Minimus Trail (MT00)
"The NB Minimus Zero Trail running style, the New Balance MT/WT00, is an ultra-minimal flyweight trail running shoe that features the new Vibram® T-Lite outsole. This outsole, which was designed after methodical review of the lug wear patterns of the previous NB Minimus trail model (the MT10), features a “less-is-more” inspired lug placement and a unique webbed midsole pattern complete with small, cushioning pods that can move with independence. The two-piece upper is constructed using a lightweight, unlined mesh and an ultrathin, laser cut, fully-welded overlay. The tongue of the NB Minimus Zero Trail is a soft, single layer, form-fitting mono-construction."
I was having coffee with a friend last week and happened to be wearing these shoes. I took one off to show it to him and this was his response: "C'est comme le papier!" (Translation: It's like paper!). And he's right, with your eyes closed it feels like you are holding a piece of origami art in your hands. With eyes fully operational, there is a lot here to blow your mind (or my mind at least :-).
For starters, the weight is incredible: 131g (4.6oz) for a men's size 10!
Next on the amazing list are the uppers. The uppers are made out of a super-thin fabric that looks kind of like a ripstop nylon, only stronger and more breathable. The fabric is unlined, papier thin, virtually seamless (how do that do that?), and translucent. The uppers are not soft and stretchy like the Road model, they actually feel kind of stiff (I suspect this is to provide better security on uneven terrain). While the fabric does not have a soft feel I still find it to be quite comfortable due to its flexibility.
Despite the super light-weight, I am willing to bet that the uppers are more abrasion resistant than those of the Minimus Trail. Where the Minimus Trail had soft mesh exposed down to the end of the toe, the the Minimus Zero Trail has a black abrasion resistant fabric laminated to the mesh around the entire perimeter of the shoe. Additionally, they have added an extra layer around the toe. Because this stuff is laminated there is no exposed stitching anywhere, a huge plus in my books.
An attempt to showcase just how thin the mesh fabric uppers are...

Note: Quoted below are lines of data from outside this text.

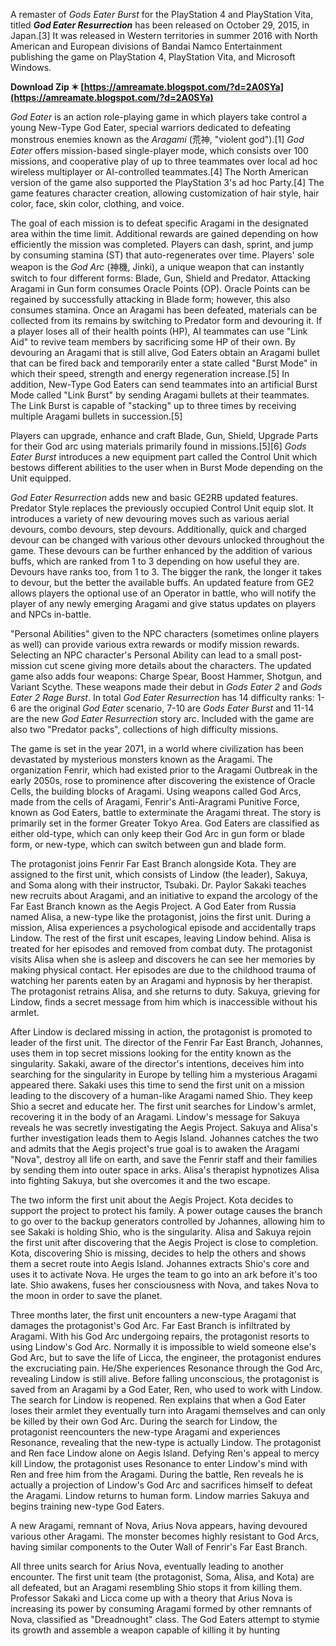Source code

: A remaster of *Gods Eater Burst* for the PlayStation 4 and PlayStation Vita, titled ***God Eater Resurrection*** has been released on October 29, 2015, in Japan.[3] It was released in Western territories in summer 2016 with North American and European divisions of Bandai Namco Entertainment publishing the game on PlayStation 4, PlayStation Vita, and Microsoft Windows.
 
**Download Zip ✶ [https://amreamate.blogspot.com/?d=2A0SYa](https://amreamate.blogspot.com/?d=2A0SYa)**


 
*God Eater* is an action role-playing game in which players take control a young New-Type God Eater, special warriors dedicated to defeating monstrous enemies known as the *Aragami* (荒神, "violent god").[1] *God Eater* offers mission-based single-player mode, which consists over 100 missions, and cooperative play of up to three teammates over local ad hoc wireless multiplayer or AI-controlled teammates.[4] The North American version of the game also supported the PlayStation 3's ad hoc Party.[4] The game features character creation, allowing customization of hair style, hair color, face, skin color, clothing, and voice.
 
The goal of each mission is to defeat specific Aragami in the designated area within the time limit. Additional rewards are gained depending on how efficiently the mission was completed. Players can dash, sprint, and jump by consuming stamina (ST) that auto-regenerates over time. Players' sole weapon is the *God Arc* (神機, Jinki), a unique weapon that can instantly switch to four different forms: Blade, Gun, Shield and Predator. Attacking Aragami in Gun form consumes Oracle Points (OP). Oracle Points can be regained by successfully attacking in Blade form; however, this also consumes stamina. Once an Aragami has been defeated, materials can be collected from its remains by switching to Predator form and devouring it. If a player loses all of their health points (HP), AI teammates can use "Link Aid" to revive team members by sacrificing some HP of their own. By devouring an Aragami that is still alive, God Eaters obtain an Aragami bullet that can be fired back and temporarily enter a state called "Burst Mode" in which their speed, strength and energy regeneration increase.[5] In addition, New-Type God Eaters can send teammates into an artificial Burst Mode called "Link Burst" by sending Aragami bullets at their teammates. The Link Burst is capable of "stacking" up to three times by receiving multiple Aragami bullets in succession.[5]
 
Players can upgrade, enhance and craft Blade, Gun, Shield, Upgrade Parts for their God arc using materials primarily found in missions.[5][6] *Gods Eater Burst* introduces a new equipment part called the Control Unit which bestows different abilities to the user when in Burst Mode depending on the Unit equipped.
 
*God Eater Resurrection* adds new and basic GE2RB updated features. Predator Style replaces the previously occupied Control Unit equip slot. It introduces a variety of new devouring moves such as various aerial devours, combo devours, step devours. Additionally, quick and charged devour can be changed with various other devours unlocked throughout the game. These devours can be further enhanced by the addition of various buffs, which are ranked from 1 to 3 depending on how useful they are. Devours have ranks too, from 1 to 3. The bigger the rank, the longer it takes to devour, but the better the available buffs. An updated feature from GE2 allows players the optional use of an Operator in battle, who will notify the player of any newly emerging Aragami and give status updates on players and NPCs in-battle.
 
"Personal Abilities" given to the NPC characters (sometimes online players as well) can provide various extra rewards or modify mission rewards. Selecting an NPC character's Personal Ability can lead to a small post-mission cut scene giving more details about the characters. The updated game also adds four weapons: Charge Spear, Boost Hammer, Shotgun, and Variant Scythe. These weapons made their debut in *Gods Eater 2* and *Gods Eater 2 Rage Burst*. In total *God Eater Resurrection* has 14 difficulty ranks: 1-6 are the original *God Eater* scenario, 7-10 are *Gods Eater Burst* and 11-14 are the new *God Eater Resurrection* story arc. Included with the game are also two "Predator packs", collections of high difficulty missions.
 
The game is set in the year 2071, in a world where civilization has been devastated by mysterious monsters known as the Aragami. The organization Fenrir, which had existed prior to the Aragami Outbreak in the early 2050s, rose to prominence after discovering the existence of Oracle Cells, the building blocks of Aragami. Using weapons called God Arcs, made from the cells of Aragami, Fenrir's Anti-Aragrami Punitive Force, known as God Eaters, battle to exterminate the Aragami threat. The story is primarily set in the former Greater Tokyo Area. God Eaters are classified as either old-type, which can only keep their God Arc in gun form or blade form, or new-type, which can switch between gun and blade form.

The protagonist joins Fenrir Far East Branch alongside Kota. They are assigned to the first unit, which consists of Lindow (the leader), Sakuya, and Soma along with their instructor, Tsubaki. Dr. Paylor Sakaki teaches new recruits about Aragami, and an initiative to expand the arcology of the Far East Branch known as the Aegis Project. A God Eater from Russia named Alisa, a new-type like the protagonist, joins the first unit. During a mission, Alisa experiences a psychological episode and accidentally traps Lindow. The rest of the first unit escapes, leaving Lindow behind. Alisa is treated for her episodes and removed from combat duty. The protagonist visits Alisa when she is asleep and discovers he can see her memories by making physical contact. Her episodes are due to the childhood trauma of watching her parents eaten by an Aragami and hypnosis by her therapist. The protagonist retrains Alisa, and she returns to duty. Sakuya, grieving for Lindow, finds a secret message from him which is inaccessible without his armlet.
 
After Lindow is declared missing in action, the protagonist is promoted to leader of the first unit. The director of the Fenrir Far East Branch, Johannes, uses them in top secret missions looking for the entity known as the singularity. Sakaki, aware of the director's intentions, deceives him into searching for the singularity in Europe by telling him a mysterious Aragami appeared there. Sakaki uses this time to send the first unit on a mission leading to the discovery of a human-like Aragami named Shio. They keep Shio a secret and educate her. The first unit searches for Lindow's armlet, recovering it in the body of an Aragami. Lindow's message for Sakuya reveals he was secretly investigating the Aegis Project. Sakuya and Alisa's further investigation leads them to Aegis Island. Johannes catches the two and admits that the Aegis project's true goal is to awaken the Aragami "Nova", destroy all life on earth, and save the Fenrir staff and their families by sending them into outer space in arks. Alisa's therapist hypnotizes Alisa into fighting Sakuya, but she overcomes it and the two escape.
 
The two inform the first unit about the Aegis Project. Kota decides to support the project to protect his family. A power outage causes the branch to go over to the backup generators controlled by Johannes, allowing him to see Sakaki is holding Shio, who is the singularity. Alisa and Sakuya rejoin the first unit after discovering that the Aegis Project is close to completion. Kota, discovering Shio is missing, decides to help the others and shows them a secret route into Aegis Island. Johannes extracts Shio's core and uses it to activate Nova. He urges the team to go into an ark before it's too late. Shio awakens, fuses her consciousness with Nova, and takes Nova to the moon in order to save the planet.
 
Three months later, the first unit encounters a new-type Aragami that damages the protagonist's God Arc. Far East Branch is infiltrated by Aragami. With his God Arc undergoing repairs, the protagonist resorts to using Lindow's God Arc. Normally it is impossible to wield someone else's God Arc, but to save the life of Licca, the engineer, the protagonist endures the excruciating pain. He/She experiences Resonance through the God Arc, revealing Lindow is still alive. Before falling unconscious, the protagonist is saved from an Aragami by a God Eater, Ren, who used to work with Lindow. The search for Lindow is reopened. Ren explains that when a God Eater loses their armlet they eventually turn into Aragami themselves and can only be killed by their own God Arc. During the search for Lindow, the protagonist reencounters the new-type Aragami and experiences Resonance, revealing that the new-type is actually Lindow. The protagonist and Ren face Lindow alone on Aegis Island. Defying Ren's appeal to mercy kill Lindow, the protagonist uses Resonance to enter Lindow's mind with Ren and free him from the Aragami. During the battle, Ren reveals he is actually a projection of Lindow's God Arc and sacrifices himself to defeat the Aragami. Lindow returns to human form. Lindow marries Sakuya and begins training new-type God Eaters.
 
A new Aragami, remnant of Nova, Arius Nova appears, having devoured various other Aragami. The monster becomes highly resistant to God Arcs, having similar components to the Outer Wall of Fenrir's Far East Branch.
 
All three units search for Arius Nova, eventually leading to another encounter. The first unit team (the protagonist, Soma, Alisa, and Kota) are all defeated, but an Aragami resembling Shio stops it from killing them. Professor Sakaki and Licca come up with a theory that Arius Nova is increasing its power by consuming Aragami formed by other remnants of Nova, classified as "Dreadnought" class. The God Eaters attempt to stymie its growth and assemble a weapon capable of killing it by hunting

you can see my fingers on the inside.
New Balance has made water management a high priority in the design of this shoe. I think that these are going to be one of the fastest drying trail shoes on the market: The uppers are very thin, airy, and absorb virtually no water. All fabrics used are a single-layer (i.e. unlined), and the soles have drain holes between the lugs.
One thing you need to be aware of with a design like this is that if there is any amount of moisture on the ground, your feet will feel it. I recently went for a run on wet pavement and quickly got wet feet as the water soaked-up through the soles. I am not suggesting that this is a problem (I would have wet feet if I were running barefoot in those conditions too), but thought it worth mentioning.
Gaps between the lugs do double-duty: they provide excellent flexibility,
and function as drain holes for evacuating water quickly.
Vibram rubber only in the high-wear areas, the rest is exposed EVA.
Because the lugs aren't super aggressive, these shoes will work well for both trail running, and road running. As the temperatures drop, I am finding myself less inclined to wear these as they don't provide much protection from the cold. Once spring arrives however, I have big plans for them :-) Plans that - in addition to running - will include a healthy dosage of hiking and backpacking. The biggest unknown as I see it will be durability... how many miles will we be able to get out of a pair? Only time will tell.